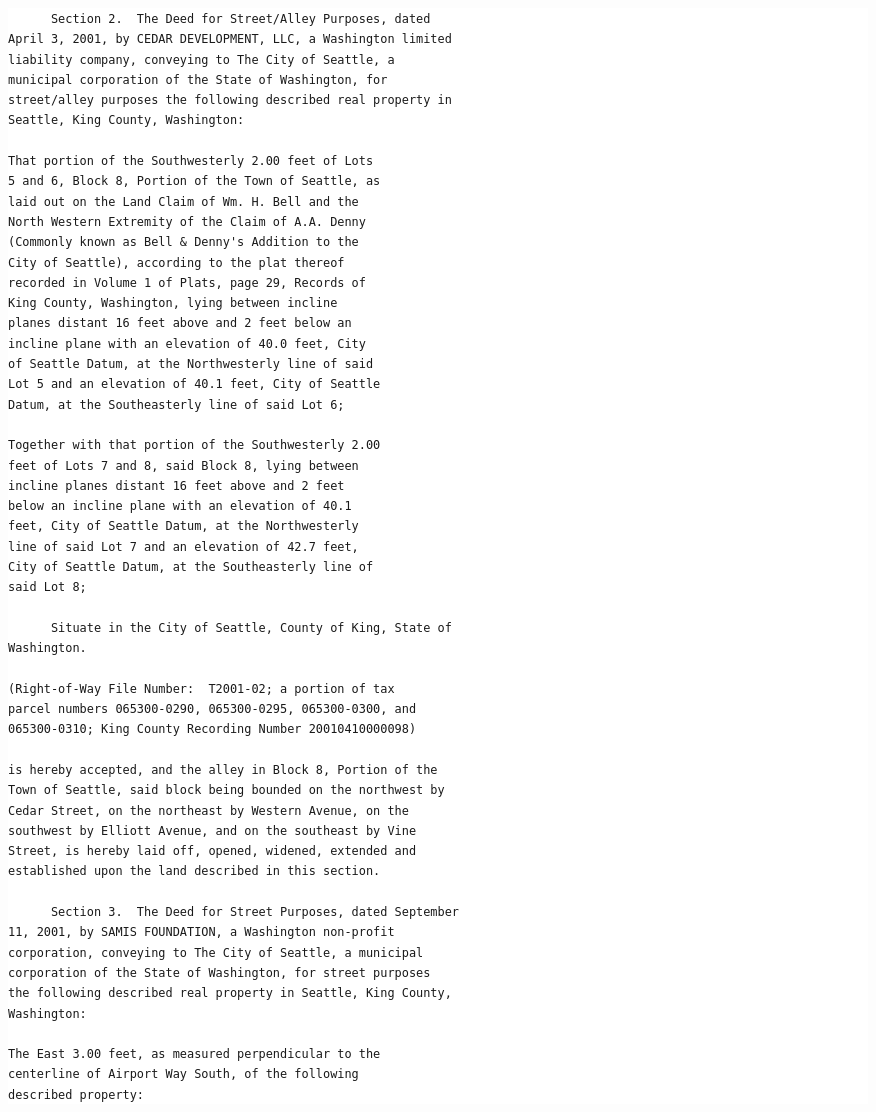           Section 2.  The Deed for Street/Alley Purposes, dated  
    April 3, 2001, by CEDAR DEVELOPMENT, LLC, a Washington limited  
    liability company, conveying to The City of Seattle, a  
    municipal corporation of the State of Washington, for  
    street/alley purposes the following described real property in  
    Seattle, King County, Washington:  
  
    That portion of the Southwesterly 2.00 feet of Lots  
    5 and 6, Block 8, Portion of the Town of Seattle, as  
    laid out on the Land Claim of Wm. H. Bell and the  
    North Western Extremity of the Claim of A.A. Denny  
    (Commonly known as Bell & Denny's Addition to the  
    City of Seattle), according to the plat thereof  
    recorded in Volume 1 of Plats, page 29, Records of  
    King County, Washington, lying between incline  
    planes distant 16 feet above and 2 feet below an  
    incline plane with an elevation of 40.0 feet, City  
    of Seattle Datum, at the Northwesterly line of said  
    Lot 5 and an elevation of 40.1 feet, City of Seattle  
    Datum, at the Southeasterly line of said Lot 6;  
  
    Together with that portion of the Southwesterly 2.00  
    feet of Lots 7 and 8, said Block 8, lying between  
    incline planes distant 16 feet above and 2 feet  
    below an incline plane with an elevation of 40.1  
    feet, City of Seattle Datum, at the Northwesterly  
    line of said Lot 7 and an elevation of 42.7 feet,  
    City of Seattle Datum, at the Southeasterly line of  
    said Lot 8;  
  
          Situate in the City of Seattle, County of King, State of  
    Washington.  
  
    (Right-of-Way File Number:  T2001-02; a portion of tax  
    parcel numbers 065300-0290, 065300-0295, 065300-0300, and  
    065300-0310; King County Recording Number 20010410000098)  
  
    is hereby accepted, and the alley in Block 8, Portion of the  
    Town of Seattle, said block being bounded on the northwest by  
    Cedar Street, on the northeast by Western Avenue, on the  
    southwest by Elliott Avenue, and on the southeast by Vine  
    Street, is hereby laid off, opened, widened, extended and  
    established upon the land described in this section.  
  
          Section 3.  The Deed for Street Purposes, dated September  
    11, 2001, by SAMIS FOUNDATION, a Washington non-profit  
    corporation, conveying to The City of Seattle, a municipal  
    corporation of the State of Washington, for street purposes  
    the following described real property in Seattle, King County,  
    Washington:  
  
    The East 3.00 feet, as measured perpendicular to the  
    centerline of Airport Way South, of the following  
    described property:  
  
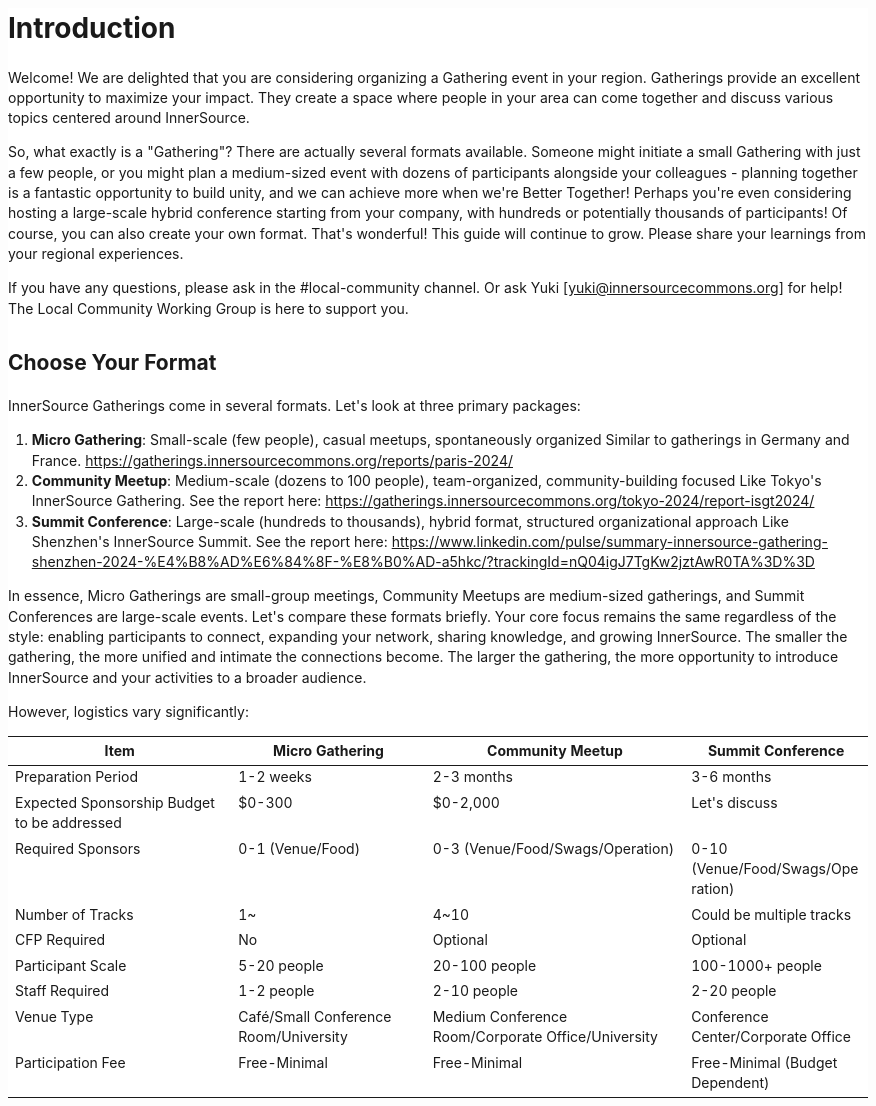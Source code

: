 # Introduction

Welcome! We are delighted that you are considering organizing a Gathering event in your region. Gatherings provide an excellent opportunity to maximize your impact. They create a space where people in your area can come together and discuss various topics centered around InnerSource.

So, what exactly is a "Gathering"?
There are actually several formats available. Someone might initiate a small Gathering with just a few people, or you might plan a medium-sized event with dozens of participants alongside your colleagues - planning together is a fantastic opportunity to build unity, and we can achieve more when we're Better Together! Perhaps you're even considering hosting a large-scale hybrid conference starting from your company, with hundreds or potentially thousands of participants! Of course, you can also create your own format. That's wonderful!
This guide will continue to grow. Please share your learnings from your regional experiences.

If you have any questions, please ask in the #local-community channel. Or ask Yuki [yuki@innersourcecommons.org] for help!
The Local Community Working Group is here to support you.

## Choose Your Format

InnerSource Gatherings come in several formats.
Let's look at three primary packages:

1. **Micro Gathering**: Small-scale (few people), casual meetups, spontaneously organized
Similar to gatherings in Germany and France. <https://gatherings.innersourcecommons.org/reports/paris-2024/>
2. **Community Meetup**: Medium-scale (dozens to 100 people), team-organized, community-building focused
Like Tokyo's InnerSource Gathering. See the report here: <https://gatherings.innersourcecommons.org/tokyo-2024/report-isgt2024/>
3. **Summit Conference**: Large-scale (hundreds to thousands), hybrid format, structured organizational approach
Like Shenzhen's InnerSource Summit. See the report here: <https://www.linkedin.com/pulse/summary-innersource-gathering-shenzhen-2024-%E4%B8%AD%E6%84%8F-%E8%B0%AD-a5hkc/?trackingId=nQ04igJ7TgKw2jztAwR0TA%3D%3D>

In essence, Micro Gatherings are small-group meetings, Community Meetups are medium-sized gatherings, and Summit Conferences are large-scale events.
Let's compare these formats briefly. Your core focus remains the same regardless of the style:
enabling participants to connect, expanding your network, sharing knowledge, and growing InnerSource.
The smaller the gathering, the more unified and intimate the connections become.
The larger the gathering, the more opportunity to introduce InnerSource and your activities to a broader audience.

However, logistics vary significantly:

| Item | Micro Gathering | Community Meetup | Summit Conference |
|------|----------------|------------------|-------------------|
| Preparation Period | 1-2 weeks | 2-3 months | 3-6 months |
| Expected Sponsorship Budget to be addressed | $0-300 | $0-2,000 | Let's discuss |
| Required Sponsors | 0-1 (Venue/Food) | 0-3 (Venue/Food/Swags/Operation) | 0-10 (Venue/Food/Swags/Operation) |
| Number of Tracks | 1~ | 4~10 | Could be multiple tracks |
| CFP Required | No | Optional | Optional |
| Participant Scale | 5-20 people | 20-100 people | 100-1000+ people |
| Staff Required | 1-2 people | 2-10 people | 2-20 people |
| Venue Type | Café/Small Conference Room/University | Medium Conference Room/Corporate Office/University | Conference Center/Corporate Office |
| Participation Fee | Free-Minimal | Free-Minimal | Free-Minimal (Budget Dependent) |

○ ○ ○

When the line with "Town of Seattle, said" is reached in the data above, begin copying, and stop after the line with "Purposes, dated September"; copy each line exactly, both ends included.

    Town of Seattle, said block being bounded on the northwest by  
    Cedar Street, on the northeast by Western Avenue, on the  
    southwest by Elliott Avenue, and on the southeast by Vine  
    Street, is hereby laid off, opened, widened, extended and  
    established upon the land described in this section.  
  
          Section 3.  The Deed for Street Purposes, dated September  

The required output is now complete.